PROBLEM STATEMENT: From the listing below, work out how many lines contain "After"; the answer is that number and nothing more.

MATERIAL FOR THIS TASK:
○ ○ ○
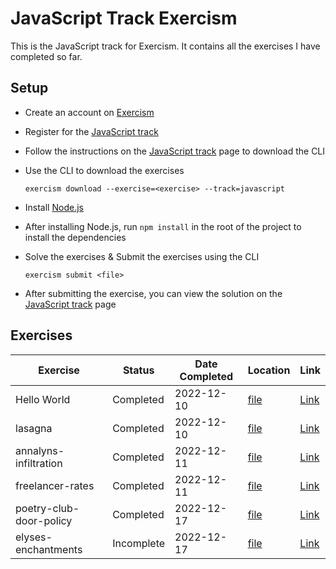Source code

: # JavaScript Track Exercism

This is the JavaScript track for Exercism. It contains all the exercises I have completed so far.

## Setup

- Create an account on [Exercism](https://exercism.org/)
- Register for the [JavaScript track](https://exercism.org/tracks/javascript)
- Follow the instructions on the [JavaScript track](https://exercism.org/tracks/javascript) page to download the CLI
- Use the CLI to download the exercises

    `exercism download --exercise=<exercise> --track=javascript`

- Install [Node.js](https://nodejs.org/en/download/)
- After installing Node.js, run `npm install` in the root of the project to install the dependencies
- Solve the exercises & Submit the exercises using the CLI

    `exercism submit <file>`

- After submitting the exercise, you can view the solution on the [JavaScript track](https://exercism.org/tracks/javascript) page

## Exercises

| Exercise                | Status     | Date Completed | Location                                               | Link                                                                             |
| ----------------------- | ---------- | -------------- | ------------------------------------------------------ | -------------------------------------------------------------------------------- |
| Hello World             | Completed  | 2022-12-10     | [file](hello-world/hello-world.js)                     | [Link](https://exercism.org/tracks/javascript/exercises/hello-world)             |
| lasagna                 | Completed  | 2022-12-10     | [file](lasagna/lasagna.js)                             | [Link](https://exercism.org/tracks/javascript/exercises/lasagna)                 |
| annalyns-infiltration   | Completed  | 2022-12-11     | [file](annalyns-infiltration/annalyns-infiltration.js) | [Link](https://exercism.org/tracks/javascript/exercises/annalyns-infiltration)   |
| freelancer-rates        | Completed  | 2022-12-11     | [file](freelancer-rates/freelancer-rates.js)           | [Link](https://exercism.org/tracks/javascript/exercises/freelancer-rates)        |
| poetry-club-door-policy | Completed  | 2022-12-17     | [file](poetry-club-door-policy/door-policy.js)         | [Link](https://exercism.org/tracks/javascript/exercises/poetry-club-door-policy) |
| elyses-enchantments     | Incomplete | 2022-12-17     | [file](elyses-enchantments/enchantments.js)            | [Link](https://exercism.org/tracks/javascript/exercises/elyses-enchantments)     |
○ ○ ○
FINISHED TASK: 2